→ **Problem**
Below are the records; reproduce all of them exactly but without any images.

====== Listed records ======

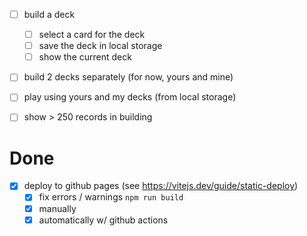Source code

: - [ ] build a deck
  - [ ] select a card for the deck
  - [ ] save the deck in local storage
  - [ ] show the current deck
- [ ] build 2 decks separately (for now, yours and mine)

- [ ] play using yours and my decks (from local storage)
- [ ] show > 250 records in building

# Done

- [x] deploy to github pages (see https://vitejs.dev/guide/static-deploy)
  - [x] fix errors / warnings `npm run build`
  - [x] manually
  - [x] automatically w/ github actions

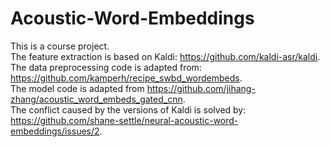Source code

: # Acoustic-Word-Embeddings

This is a course project. \
The feature extraction is based on Kaldi: https://github.com/kaldi-asr/kaldi. \
The data preprocessing code is adapted from: https://github.com/kamperh/recipe_swbd_wordembeds. \
The model code is adapted from https://github.com/jihang-zhang/acoustic_word_embeds_gated_cnn. \
The conflict caused by the versions of Kaldi is solved by: https://github.com/shane-settle/neural-acoustic-word-embeddings/issues/2.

======

→ **Problem solution**
Source code

: - [ ] build a deck
  - [ ] select a card for the deck
  - [ ] save the deck in local storage
  - [ ] show the current deck
- [ ] build 2 decks separately (for now, yours and mine)

- [ ] play using yours and my decks (from local storage)
- [ ] show > 250 records in building

# Done

- [x] deploy to github pages (see https://vitejs.dev/guide/static-deploy)
  - [x] fix errors / warnings `npm run build`
  - [x] manually
  - [x] automatically w/ github actions

Source code

: # Acoustic-Word-Embeddings

This is a course project. \
The feature extraction is based on Kaldi: https://github.com/kaldi-asr/kaldi. \
The data preprocessing code is adapted from: https://github.com/kamperh/recipe_swbd_wordembeds. \
The model code is adapted from https://github.com/jihang-zhang/acoustic_word_embeds_gated_cnn. \
The conflict caused by the versions of Kaldi is solved by: https://github.com/shane-settle/neural-acoustic-word-embeddings/issues/2.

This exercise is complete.